#### Exercise prompt
Return exactly those lines of the material below that fall between the line holding "## [04 - Iteracao" and the line holding "### como criar encapsulamento", inclusive.

#### Information shown

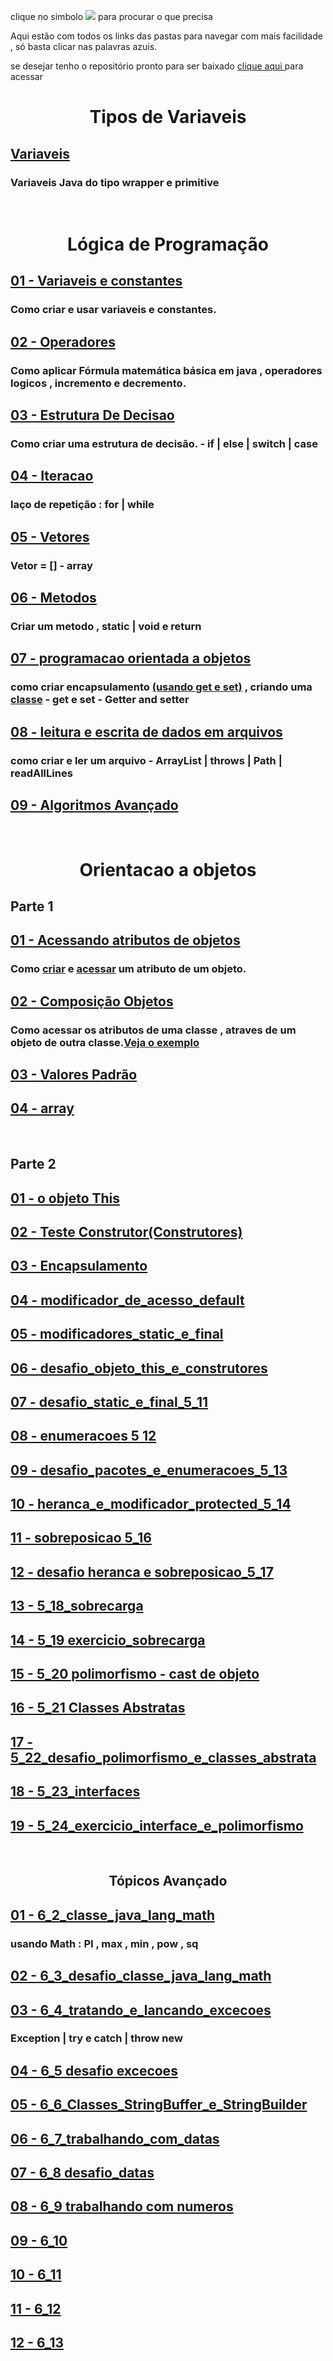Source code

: clique no simbolo <img src=https://github.com/gladsonsimoes/gladsonsimoes/blob/main/1654689623312.png> para procurar o que precisa

Aqui estão com todos os links das pastas para navegar com mais facilidade , só basta clicar nas palavras azuis.

se desejar tenho o repositório pronto para ser baixado [clique aqui ](https://github.com/gladsonsimoes/ConteudoJava/) para acessar


<h1 align="center" > Tipos de Variaveis

## [Variaveis](https://github.com/gladsonsimoes/ExerciciosDeExemplo_Java/tree/main/logica_de_programacao/variaveis//) 
### Variaveis Java do tipo wrapper e primitive 

<br>

<h1 align="center" > Lógica de Programação
 
## [01 - Variaveis e constantes ](https://github.com/gladsonsimoes/ExerciciosDeExemplo_Java/tree/main/logica_de_programacao/variaveis_e_constantes/) <br> 
### Como criar e usar variaveis e constantes.

## [02 - Operadores](https://github.com/gladsonsimoes/ExerciciosDeExemplo_Java/tree/main/logica_de_programacao/operadores/) <br>  
###  Como aplicar Fórmula matemática básica em java , operadores logicos , incremento e decremento.

## [03 - Estrutura De Decisao ](https://github.com/gladsonsimoes/ExerciciosDeExemplo_Java/tree/main/logica_de_programacao/estrutura_de_decisao/) <br> 
###  Como criar uma estrutura de decisão.  - if | else | switch | case 

## [04 - Iteracao ](https://github.com/gladsonsimoes/ExerciciosDeExemplo_Java/tree/main/logica_de_programacao/Iteracao/) <br> 
###  laço de repetição : for | while

## [05 - Vetores ](https://github.com/gladsonsimoes/ExerciciosDeExemplo_Java/tree/main/logica_de_programacao/vetores/) <br> 
###  Vetor = [] - array

## [06 - Metodos ](https://github.com/gladsonsimoes/ExerciciosDeExemplo_Java/tree/main/logica_de_programacao/metodos/) 
### Criar um metodo , static | void e return 

## [07 - programacao orientada a objetos ](https://github.com/gladsonsimoes/ExerciciosDeExemplo_Java/tree/main/logica_de_programacao/programacao_orientada_a_objetos/)<br>
### como criar encapsulamento [(usando get e set)](https://github.com/gladsonsimoes/ExerciciosDeExemplo_Java/tree/main/logica_de_programacao/programacao_orientada_a_objetos/encapsulamento/) , criando uma [classe](https://github.com/gladsonsimoes/ExerciciosDeExemplo_Java/tree/main/logica_de_programacao/programacao_orientada_a_objetos/primeira_classe/)  - get e set - Getter and setter

## [08 - leitura e escrita de dados em arquivos](https://github.com/gladsonsimoes/ExerciciosDeExemplo_Java/tree/main/logica_de_programacao/leitura_e_escrita_de_dados_em_arquivos/) <br> 
### como criar e ler um arquivo - ArrayList | throws | Path | readAllLines

## [09 - Algoritmos Avançado ](https://github.com/gladsonsimoes/ExerciciosDeExemplo_Java/tree/main/logica_de_programacao/algoritmos_avancado/)

<br>
<h1 align="center" > Orientacao a objetos
<br>
<h2 align="left" >Parte 1 <br>
 
## [01 - Acessando atributos de objetos](https://github.com/gladsonsimoes/ExerciciosDeExemplo_Java/tree/main/orientacao_a_objetos/orientacao_a_objetos_parte1/acessando_atributos_de_objetos/) <br>
  ### Como [criar](https://github.com/gladsonsimoes/ExerciciosDeExemplo_Java/blob/main/orientacao_a_objetos/orientacao_a_objetos_parte1/acessando_atributos_de_objetos/Carro.java/) e [acessar](https://github.com/gladsonsimoes/ExerciciosDeExemplo_Java/blob/main/orientacao_a_objetos/orientacao_a_objetos_parte1/acessando_atributos_de_objetos/Principal.java/) um atributo de um objeto.

## [02 - Composição Objetos ](https://github.com/gladsonsimoes/ExerciciosDeExemplo_Java/tree/main/orientacao_a_objetos/orientacao_a_objetos_parte1/composicao_objetos/) <br>
  ### Como acessar os atributos de uma classe , atraves de um objeto de outra classe.[Veja o exemplo](https://github.com/gladsonsimoes/ExerciciosDeExemplo_Java/blob/main/orientacao_a_objetos/orientacao_a_objetos_parte1/composicao_objetos/Principal.java/) 

## [03 - Valores Padrão ](https://github.com/gladsonsimoes/ExerciciosDeExemplo_Java/tree/main/orientacao_a_objetos/orientacao_a_objetos_parte1/valores_padrao/) <br>

## [04 - array](https://github.com/gladsonsimoes/ExerciciosDeExemplo_Java/tree/main/orientacao_a_objetos/orientacao_a_objetos_parte1/array/) <br>
<br>
<h2 align="left" >Parte 2 <br> 

## [01 - o objeto This](https://github.com/gladsonsimoes/ExerciciosDeExemplo_Java/tree/main/orientacao_a_objetos/orientacao_a_objetos_parte2/o_objeto_this/) <br>

## [02 - Teste Construtor(Construtores)](https://github.com/gladsonsimoes/ExerciciosDeExemplo_Java/tree/main/orientacao_a_objetos/orientacao_a_objetos_parte2/construtores/) <br>

## [03 - Encapsulamento](https://github.com/gladsonsimoes/ExerciciosDeExemplo_Java/tree/main/orientacao_a_objetos/orientacao_a_objetos_parte2/encapsulamento_e_modificadores_de_acesso_public_e_private/) <br>

## [04 - modificador_de_acesso_default](https://github.com/gladsonsimoes/ExerciciosDeExemplo_Java/tree/main/orientacao_a_objetos/orientacao_a_objetos_parte2/modificador_de_acesso_default/) <br>

## [05 - modificadores_static_e_final](https://github.com/gladsonsimoes/ExerciciosDeExemplo_Java/tree/main/orientacao_a_objetos/orientacao_a_objetos_parte2/modificadores_static_e_final/) <br>

## [06 - desafio_objeto_this_e_construtores](https://github.com/gladsonsimoes/ExerciciosDeExemplo_Java/tree/main/orientacao_a_objetos/orientacao_a_objetos_parte2/desafio_objeto_this_e_construtores/) <br>

## [07 - desafio_static_e_final_5_11](https://github.com/gladsonsimoes/ExerciciosDeExemplo_Java/tree/main/orientacao_a_objetos/orientacao_a_objetos_parte2/desafio_static_e_final_5_11/) <br>

## [08 - enumeracoes 5 12](https://github.com/gladsonsimoes/ExerciciosDeExemplo_Java/tree/main/orientacao_a_objetos/orientacao_a_objetos_parte2/enumeracoes_5_12/) <br>

## [09 - desafio_pacotes_e_enumeracoes_5_13](https://github.com/gladsonsimoes/ExerciciosDeExemplo_Java/tree/main/orientacao_a_objetos/orientacao_a_objetos_parte2/desafio_pacotes_e_enumeracoes_5_13/) <br>

## [10 - heranca_e_modificador_protected_5_14](https://github.com/gladsonsimoes/ExerciciosDeExemplo_Java/tree/main/orientacao_a_objetos/orientacao_a_objetos_parte2/heranca_e_modificador_protected_5_14/) <br>

## [11 - sobreposicao 5_16](https://github.com/gladsonsimoes/ExerciciosDeExemplo_Java/tree/main/orientacao_a_objetos/orientacao_a_objetos_parte2/sobreposicao_5_16/) <br>

## [12 - desafio heranca e sobreposicao_5_17 ](https://github.com/gladsonsimoes/ExerciciosDeExemplo_Java/tree/main/orientacao_a_objetos/orientacao_a_objetos_parte2/desafio_heranca_e_sobreposicao_5_17/)

## [13 - 5_18_sobrecarga](https://github.com/gladsonsimoes/ConteudoJava/tree/main/src/com/company/orientacao_a_objetos/orientacao_a_objetos_parte2/_5_18_sobrecarga/)

## [14 -  5_19 exercicio_sobrecarga](https://github.com/gladsonsimoes/ConteudoJava/tree/main/src/com/company/orientacao_a_objetos/orientacao_a_objetos_parte2/_5_19_exercicio_sobrecarga/)

## [15 - 5_20 polimorfismo - cast de objeto](https://github.com/gladsonsimoes/ConteudoJava/tree/main/src/com/company/orientacao_a_objetos/orientacao_a_objetos_parte2/_5_20_polimorfismo/)

## [16 - 5_21 Classes Abstratas](https://github.com/gladsonsimoes/ConteudoJava/tree/main/src/com/company/orientacao_a_objetos/orientacao_a_objetos_parte2/_5_21_classes_abstratas/)

## [17 - 5_22_desafio_polimorfismo_e_classes_abstrata](https://github.com/gladsonsimoes/ConteudoJava/tree/main/src/com/company/orientacao_a_objetos/orientacao_a_objetos_parte2/_5_22_desafio_polimorfismo_e_classes_abstratas/)

## [18 - 5_23_interfaces](https://github.com/gladsonsimoes/ConteudoJava/tree/main/src/com/company/orientacao_a_objetos/orientacao_a_objetos_parte2/_5_23_interfaces/) <br>

## [19 - 5_24_exercicio_interface_e_polimorfismo ](https://github.com/gladsonsimoes/ConteudoJava/tree/main/src/com/company/orientacao_a_objetos/orientacao_a_objetos_parte2/_5_24_exercicio_interface_e_polimorfismo/)
<br>
 
<h2 align="center"> Tópicos Avançado

## [01 - 6_2_classe_java_lang_math](https://github.com/gladsonsimoes/ConteudoJava/tree/main/src/com/company/orientacao_a_objetos/topicos_avancados/_6_2_classe_java_lang_math/) <br>
### usando Math : PI , max , min , pow , sq

## [02 - 6_3_desafio_classe_java_lang_math](https://github.com/gladsonsimoes/ConteudoJava/tree/main/src/com/company/orientacao_a_objetos/topicos_avancados/_6_3_desafio_classe_java_lang_math/) <br>

## [03 - 6_4_tratando_e_lancando_excecoes](https://github.com/gladsonsimoes/ConteudoJava/tree/main/src/com/company/orientacao_a_objetos/topicos_avancados/_6_4_tratando_e_lancando_excecoes/) <br>
### Exception | try e catch | throw new

## [04 - 6_5 desafio excecoes](https://github.com/gladsonsimoes/ConteudoJava/tree/main/src/com/company/orientacao_a_objetos/topicos_avancados/_6_5_desafio_excecoes/) <br>

## [05 - 6_6_Classes_StringBuffer_e_StringBuilder ](https://github.com/gladsonsimoes/ConteudoJava/tree/main/src/com/company/orientacao_a_objetos/topicos_avancados/_6_6_Classes_StringBuffer_e_StringBuilder/) <br>

## [06 - 6_7_trabalhando_com_datas](https://github.com/gladsonsimoes/ConteudoJava/tree/main/src/com/company/orientacao_a_objetos/topicos_avancados/_6_7_trabalhando_com_datas/) <br>

## [07 - 6_8 desafio_datas](https://github.com/gladsonsimoes/ConteudoJava/tree/main/src/com/company/orientacao_a_objetos/topicos_avancados/_6_8_desafio_datas/) <br>

## [08 - 6_9 trabalhando com numeros](https://github.com/gladsonsimoes/ConteudoJava/tree/main/src/com/company/orientacao_a_objetos/topicos_avancados/_6_9_trabalhando_com_numeros/) <br>

## [09 - 6_10 ](https://github.com/gladsonsimoes/ConteudoJava/tree/main/src/com/company/orientacao_a_objetos/topicos_avancados/_6_10_desafio_numeros/) <br> 

## [10 - 6_11](https://github.com/gladsonsimoes/ConteudoJava/tree/main/src/com/company/orientacao_a_objetos/topicos_avancados/_6_11_collections_framework/) <br>

## [11 - 6_12](https://github.com/gladsonsimoes/ConteudoJava/tree/main/src/com/company/orientacao_a_objetos/topicos_avancados/_6_12_metodos_equals_e_hashCode/) <br>

## [12 - 6_13](https://github.com/gladsonsimoes/ConteudoJava/tree/main/src/com/company/orientacao_a_objetos/topicos_avancados/_6_13_/) <br>

## [](/) <br>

#### Solution for this task
## [04 - Iteracao ](https://github.com/gladsonsimoes/ExerciciosDeExemplo_Java/tree/main/logica_de_programacao/Iteracao/) <br> 
###  laço de repetição : for | while

## [05 - Vetores ](https://github.com/gladsonsimoes/ExerciciosDeExemplo_Java/tree/main/logica_de_programacao/vetores/) <br> 
###  Vetor = [] - array

## [06 - Metodos ](https://github.com/gladsonsimoes/ExerciciosDeExemplo_Java/tree/main/logica_de_programacao/metodos/) 
### Criar um metodo , static | void e return 

## [07 - programacao orientada a objetos ](https://github.com/gladsonsimoes/ExerciciosDeExemplo_Java/tree/main/logica_de_programacao/programacao_orientada_a_objetos/)<br>
### como criar encapsulamento [(usando get e set)](https://github.com/gladsonsimoes/ExerciciosDeExemplo_Java/tree/main/logica_de_programacao/programacao_orientada_a_objetos/encapsulamento/) , criando uma [classe](https://github.com/gladsonsimoes/ExerciciosDeExemplo_Java/tree/main/logica_de_programacao/programacao_orientada_a_objetos/primeira_classe/)  - get e set - Getter and setter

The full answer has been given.